● **Action item**:
Give back the line below containing "- [Mensch](https://github.com/brettstimmerman/mensch) - A" and every later line, exactly.

● **Data for the task**:
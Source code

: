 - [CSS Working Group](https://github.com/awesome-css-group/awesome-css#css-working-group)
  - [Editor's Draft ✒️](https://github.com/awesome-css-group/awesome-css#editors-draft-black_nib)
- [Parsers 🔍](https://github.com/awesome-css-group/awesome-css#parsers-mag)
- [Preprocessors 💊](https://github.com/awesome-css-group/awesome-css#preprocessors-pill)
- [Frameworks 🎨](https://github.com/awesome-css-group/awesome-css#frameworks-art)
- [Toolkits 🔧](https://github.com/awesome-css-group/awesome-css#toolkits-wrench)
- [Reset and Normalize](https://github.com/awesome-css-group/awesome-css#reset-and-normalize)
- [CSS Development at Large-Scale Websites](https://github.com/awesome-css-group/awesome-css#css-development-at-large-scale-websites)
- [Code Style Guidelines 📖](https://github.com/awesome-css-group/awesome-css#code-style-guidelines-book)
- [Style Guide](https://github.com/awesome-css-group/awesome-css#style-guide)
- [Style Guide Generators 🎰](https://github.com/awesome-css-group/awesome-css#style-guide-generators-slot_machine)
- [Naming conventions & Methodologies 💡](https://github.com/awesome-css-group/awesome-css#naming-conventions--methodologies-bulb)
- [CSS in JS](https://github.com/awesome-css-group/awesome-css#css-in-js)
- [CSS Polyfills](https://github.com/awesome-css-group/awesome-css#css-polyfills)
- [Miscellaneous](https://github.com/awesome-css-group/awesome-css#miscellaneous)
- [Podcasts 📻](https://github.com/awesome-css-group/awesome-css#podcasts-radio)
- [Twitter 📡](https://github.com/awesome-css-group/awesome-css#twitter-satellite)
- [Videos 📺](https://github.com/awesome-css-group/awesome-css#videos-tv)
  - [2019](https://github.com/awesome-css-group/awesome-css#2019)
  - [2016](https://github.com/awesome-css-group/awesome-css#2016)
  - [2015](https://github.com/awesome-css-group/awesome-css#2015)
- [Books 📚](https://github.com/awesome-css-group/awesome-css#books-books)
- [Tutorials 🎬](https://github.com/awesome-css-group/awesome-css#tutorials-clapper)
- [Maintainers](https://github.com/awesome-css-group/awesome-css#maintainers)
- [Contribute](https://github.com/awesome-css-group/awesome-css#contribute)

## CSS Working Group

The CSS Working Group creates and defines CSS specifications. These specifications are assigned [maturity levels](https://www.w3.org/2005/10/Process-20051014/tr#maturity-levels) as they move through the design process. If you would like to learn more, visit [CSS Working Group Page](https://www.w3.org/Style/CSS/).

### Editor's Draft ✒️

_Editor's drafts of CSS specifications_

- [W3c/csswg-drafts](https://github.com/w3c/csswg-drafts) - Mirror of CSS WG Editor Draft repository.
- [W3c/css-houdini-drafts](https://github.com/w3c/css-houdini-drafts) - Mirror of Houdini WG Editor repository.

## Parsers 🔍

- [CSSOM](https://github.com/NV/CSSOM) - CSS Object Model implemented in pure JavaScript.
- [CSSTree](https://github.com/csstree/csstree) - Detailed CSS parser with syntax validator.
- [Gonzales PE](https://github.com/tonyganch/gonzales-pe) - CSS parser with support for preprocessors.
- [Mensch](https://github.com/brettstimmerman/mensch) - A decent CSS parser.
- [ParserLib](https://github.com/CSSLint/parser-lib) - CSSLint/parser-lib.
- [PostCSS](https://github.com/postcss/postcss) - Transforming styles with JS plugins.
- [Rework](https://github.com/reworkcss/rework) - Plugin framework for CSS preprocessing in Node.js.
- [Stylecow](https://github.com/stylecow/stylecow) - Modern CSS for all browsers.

● **Solved exercise**:
- [Mensch](https://github.com/brettstimmerman/mensch) - A decent CSS parser.
- [ParserLib](https://github.com/CSSLint/parser-lib) - CSSLint/parser-lib.
- [PostCSS](https://github.com/postcss/postcss) - Transforming styles with JS plugins.
- [Rework](https://github.com/reworkcss/rework) - Plugin framework for CSS preprocessing in Node.js.
- [Stylecow](https://github.com/stylecow/stylecow) - Modern CSS for all browsers.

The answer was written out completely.